For more information on Astroquery, see the other notebooks in this repository or the __[Astroquery Documentation](https://astroquery.readthedocs.io/en/latest/)__.

In [1]:
import astropy.units as u
import glob
import numpy as np
import matplotlib.pyplot as plt
import os

from astropy.io import fits
from astropy.table import Table
from astropy.units import Quantity
from astropy.coordinates import SkyCoord
from astroquery.gaia import Gaia
from astroquery.mast import Observations
from astroquery.sdss import SDSS

#from ccdproc import ImageFileCollection
from IPython.display import Image

from drizzlepac import tweakreg
from drizzlepac import astrodrizzle

Created TAP+ (v1.2.1) - Connection:
	Host: gea.esac.esa.int
	Use HTTPS: True
	Port: 443
	SSL Port: 443
Created TAP+ (v1.2.1) - Connection:
	Host: geadata.esac.esa.int
	Use HTTPS: True
	Port: 443
	SSL Port: 443
The following task in the stsci.skypac package can be run with TEAL:
                                    skymatch                                    
The following tasks in the drizzlepac package can be run with TEAL:
    astrodrizzle       config_testbed      imagefindpars           mapreg       
       photeq            pixreplace           pixtopix            pixtosky      
  refimagefindpars       resetbits          runastrodriz          skytopix      
     tweakback            tweakreg           updatenpol


# 1. Set up the data

In [2]:
from utils import header_utils as hutils

In [3]:
from pathlib import Path
Path(hutils.__file__).parent / "../../data/tables/"

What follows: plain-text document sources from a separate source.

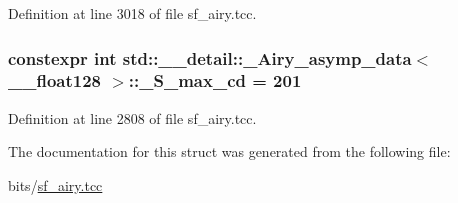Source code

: Definition at line 3018 of file sf\+\_\+airy.\+tcc.

\subsubsection[{\texorpdfstring{\+\_\+\+S\+\_\+max\+\_\+cd}{_S_max_cd}}]{\setlength{\rightskip}{0pt plus 5cm}constexpr int {\bf std\+::\+\_\+\+\_\+detail\+::\+\_\+\+Airy\+\_\+asymp\+\_\+data}$<$ \+\_\+\+\_\+float128 $>$\+::\+\_\+\+S\+\_\+max\+\_\+cd = 201\hspace{0.3cm}{\ttfamily [static]}}\hypertarget{structstd_1_1____detail_1_1__Airy__asymp__data_3_01____float128_01_4_abef02f6e320c7e0740d90c0dab1ba071}{}\label{structstd_1_1____detail_1_1__Airy__asymp__data_3_01____float128_01_4_abef02f6e320c7e0740d90c0dab1ba071}


Definition at line 2808 of file sf\+\_\+airy.\+tcc.



The documentation for this struct was generated from the following file\+:\begin{DoxyCompactItemize}
\item 
bits/\hyperlink{sf__airy_8tcc}{sf\+\_\+airy.\+tcc}\end{DoxyCompactItemize}

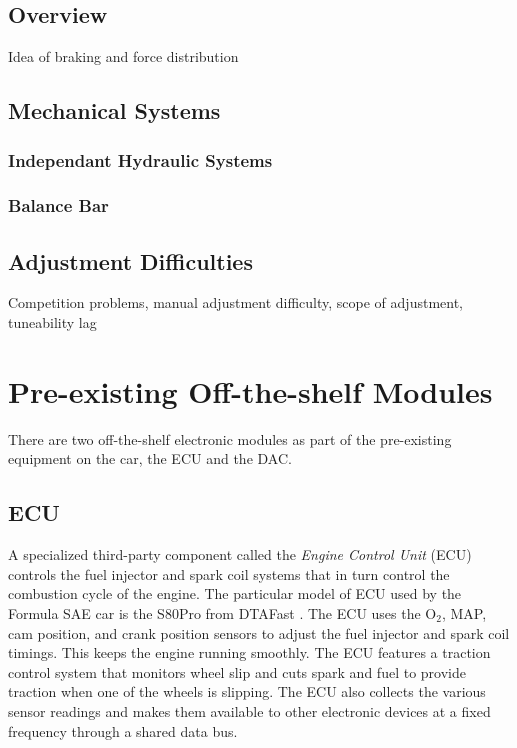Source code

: \subsection{Overview}

Idea of braking and force distribution


\subsection{Mechanical Systems}


\subsubsection{Independant Hydraulic Systems}


\subsubsection{Balance Bar}


\subsection{Adjustment Difficulties}

Competition problems, manual adjustment difficulty, scope of adjustment,
tuneability lag

\section{Pre-existing Off-the-shelf Modules}

There are two off-the-shelf electronic modules as part of the pre-existing equipment on the car, the ECU and the DAC.

\subsection{ECU}

A specialized third-party component called the \emph{Engine Control Unit} (ECU) controls the fuel injector and spark coil systems that in turn control the combustion cycle of the engine. The particular model of ECU used by the Formula SAE car is the S80Pro from DTAFast \cite{s80pro}. The ECU uses the O$_{2}$, MAP, cam position, and crank position sensors to adjust the fuel injector and spark coil timings. This keeps the engine running smoothly. The ECU features a traction control system that monitors wheel slip and cuts spark and fuel to provide traction when one of the wheels is slipping. The ECU also collects the various sensor readings and makes them available to other electronic devices at a fixed frequency through a shared data bus. 

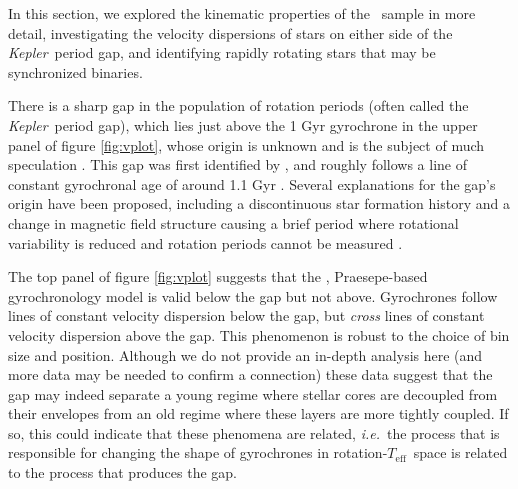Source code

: \documentclass{aastex63}
\newcommand{\ie}{{\it i.e.}}
\newcommand{\kepler}{{\it Kepler}}
\newcommand{\teff}{$T_{\mathrm{eff}}$}
\newcommand{\mct}{\citet{mcquillan2014}}
\newcommand{\racomment}[1]{{\color{black}#1}}
\begin{document}
In this section, we explored the kinematic properties of the \mct\ sample in
more detail, investigating the velocity dispersions of stars on either side of
the \kepler\ period gap, and identifying rapidly rotating stars that may be
synchronized binaries.

There is a sharp gap in the population of rotation periods (often called the
\kepler\ period gap), which lies just above the 1 Gyr gyrochrone in the upper
panel of figure \ref{fig:vplot}, whose origin is unknown and is the subject of
much speculation \citep{mcquillan2014, davenport2017, davenport2018,
reinhold2019, reinhold2020}.
This gap was first identified by \mct, and roughly follows a line of constant
gyrochronal age of around 1.1 Gyr \citep[according to the][gyrochronology
relation]{angus2019}.
Several explanations for the gap's origin have been proposed, including a
discontinuous star formation history \citep{mcquillan2013, davenport2017,
davenport2018} and a change in magnetic field structure causing a brief period
where rotational variability is reduced and rotation periods cannot be
measured \citep{reinhold2019, reinhold2020}.

The top panel of figure \ref{fig:vplot} suggests that the \citet{angus2019},
Praesepe-based gyrochronology model is valid below the gap but not above.
Gyrochrones follow lines of constant velocity dispersion below the gap, but
{\it cross} lines of constant velocity dispersion above the gap.
This phenomenon is robust to the choice of bin size and position.
Although we do not provide an in-depth analysis here (and more data may be
needed to confirm a connection) these data suggest that the gap may indeed
separate a young regime where stellar cores are decoupled from their envelopes
from an old regime where these layers are more tightly coupled.
If so, this could indicate that
\racomment{these phenomena are related, \ie\
the process that is responsible for changing the shape of gyrochrones in
rotation-\teff\ space is related to the process that produces the gap.}
\end{document}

PosixPath('/user/jaguilar/tr14/code/utils/../../data/tables')

In [4]:
from importlib import reload
reload(hutils)

<module 'utils.header_utils' from '/user/jaguilar/tr14/code/utils/header_utils.py'>

In [None]:
reload(hutils)
prihdrs = hutils.load_headers('pri')
scihdrs = hutils.load_headers('sci')

In [None]:
hutils.__file__

In [None]:
import pandas as pd

In [None]:
# TH.print_columns(prihdrs)
gb_filter = prihdrs.groupby('filter')
gb_filter

In [None]:
hutils.print_columns(prihdrs)

In [None]:
# re-download the data from MAST, following the example
proposids = prihdrs['proposid'].unique()
filters = prihdrs['filter'].unique()
prihdrs.query(f"proposid == {proposids[0]}")

### Inspect the image header

The cell below shows how to query information from the image header using `ImageFileCollection` in `ccdproc`. 
We see that the 1st exposure is 30 seconds and the 2nd and 3rd exposures are 360 seconds. The 3rd exposure is dithered by ~82" in the Y-direction which is approximately the width of one UVIS chip. 

# 2. Querying catalogs

Now that we have the images, we will download the reference catalogs from both SDSS and Gaia using `astroquery`.

### 2a. Identify Coordinates
We will first create a SkyCoord Object to point astroquery to where we are looking on the sky.  Since our example uses data from NGC 6791, we will use the `ra_targ` and `dec_targ` keywords from the first image to get the coordinates of the object.

In [None]:
RA, Dec = prihdrs[['ra_targ','dec_targ']].mean()

### 2b. SDSS Query
We now give those values to an astropy `SkyCoord` object, which we will pass to the SDSS.  Additionally, we use an astropy `Quantity` object to create a radius for the SDSS query.  We set the radius to 6 arcminutes to comfortably cover the area of our images. For reference UVIS detector field of view is ~2.7'x2.7' and a y-dither of 82" covers a total area on the sky of ~2.7'x4.1'.

In [None]:
coord = SkyCoord(ra=RA, dec=Dec, unit=(u.deg, u.deg))
radius = Quantity(6., u.arcmin)

Then we only need to perform the query via the `SDSS.query_region` method of `astroquery.sdss`. The `spectro=False` keyword argument means we want to exclude spectroscopic objects, as we are looking for objects to match with an image.  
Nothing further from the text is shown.